What you are asked to do:
Your answer must be the full set of records, copied exactly, with no pictures in it.

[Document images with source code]

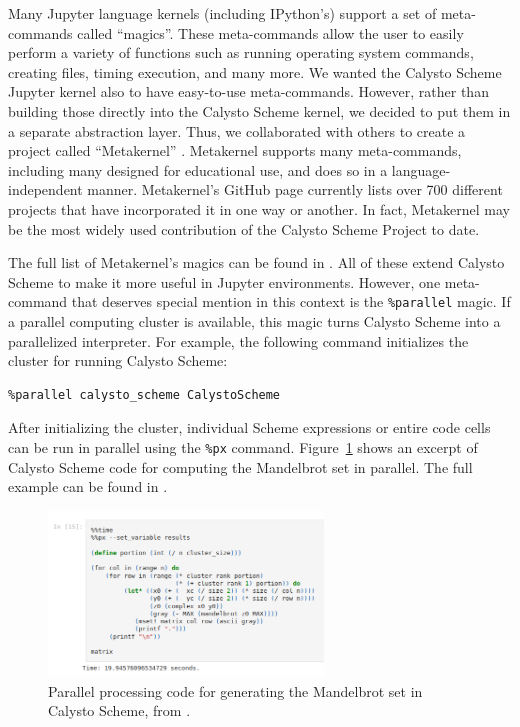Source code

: \documentclass[acmsmall,screen,nonacm]{acmart}
\begin{document}
Many Jupyter language kernels (including IPython's) support a set of
meta-commands called ``magics''. These meta-commands allow the user to easily
perform a variety of functions such as running operating system commands,
creating files, timing execution, and many more. We wanted the Calysto Scheme
Jupyter kernel also to have easy-to-use meta-commands. However, rather than
building those directly into the Calysto Scheme kernel, we decided to put them
in a separate abstraction layer. Thus, we collaborated with others to create a
project called ``Metakernel'' \cite{Metakernel}. Metakernel supports many
meta-commands, including many designed for educational use, and does so in a
language-independent manner. Metakernel's GitHub page currently lists over 700
different projects that have incorporated it in one way or another. In fact,
Metakernel may be the most widely used contribution of the Calysto Scheme
Project to date.

The full list of Metakernel's magics can be found in
\cite{MetakernelMagics}. All of these extend Calysto Scheme to make it more
useful in Jupyter environments. However, one meta-command that deserves special
mention in this context is the \texttt{\%parallel} magic. If a parallel
computing cluster is available, this magic turns Calysto Scheme into a
parallelized interpreter. For example, the following command initializes the
cluster for running Calysto Scheme:

{\small
\begin{verbatim}
%parallel calysto_scheme CalystoScheme
\end{verbatim}
}

After initializing the cluster, individual Scheme expressions or entire code
cells can be run in parallel using the \texttt{\%px}
command. Figure~\ref{fig:parallelized-scheme} shows an excerpt of Calysto
Scheme code for computing the Mandelbrot set in parallel. The full example
can be found in \cite{ParallelProcessingWithMetakernel}.


\begin{figure}[h]
  \centering
  \includegraphics[width=0.65\textwidth]{parallel-scheme.png}
  \caption{Parallel processing code for generating the Mandelbrot set in
    Calysto Scheme, from \cite{ParallelProcessingWithMetakernel}.}
  \label{fig:parallelized-scheme}
\end{figure}
\end{document}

Exercise answer:
Source code

: \documentclass[acmsmall,screen,nonacm]{acmart}
\begin{document}
Many Jupyter language kernels (including IPython's) support a set of
meta-commands called ``magics''. These meta-commands allow the user to easily
perform a variety of functions such as running operating system commands,
creating files, timing execution, and many more. We wanted the Calysto Scheme
Jupyter kernel also to have easy-to-use meta-commands. However, rather than
building those directly into the Calysto Scheme kernel, we decided to put them
in a separate abstraction layer. Thus, we collaborated with others to create a
project called ``Metakernel'' \cite{Metakernel}. Metakernel supports many
meta-commands, including many designed for educational use, and does so in a
language-independent manner. Metakernel's GitHub page currently lists over 700
different projects that have incorporated it in one way or another. In fact,
Metakernel may be the most widely used contribution of the Calysto Scheme
Project to date.

The full list of Metakernel's magics can be found in
\cite{MetakernelMagics}. All of these extend Calysto Scheme to make it more
useful in Jupyter environments. However, one meta-command that deserves special
mention in this context is the \texttt{\%parallel} magic. If a parallel
computing cluster is available, this magic turns Calysto Scheme into a
parallelized interpreter. For example, the following command initializes the
cluster for running Calysto Scheme:

{\small
\begin{verbatim}
%parallel calysto_scheme CalystoScheme
\end{verbatim}
}

After initializing the cluster, individual Scheme expressions or entire code
cells can be run in parallel using the \texttt{\%px}
command. Figure~\ref{fig:parallelized-scheme} shows an excerpt of Calysto
Scheme code for computing the Mandelbrot set in parallel. The full example
can be found in \cite{ParallelProcessingWithMetakernel}.


\begin{figure}[h]
  \centering
  \includegraphics[width=0.65\textwidth]{parallel-scheme.png}
  \caption{Parallel processing code for generating the Mandelbrot set in
    Calysto Scheme, from \cite{ParallelProcessingWithMetakernel}.}
  \label{fig:parallelized-scheme}
\end{figure}
\end{document}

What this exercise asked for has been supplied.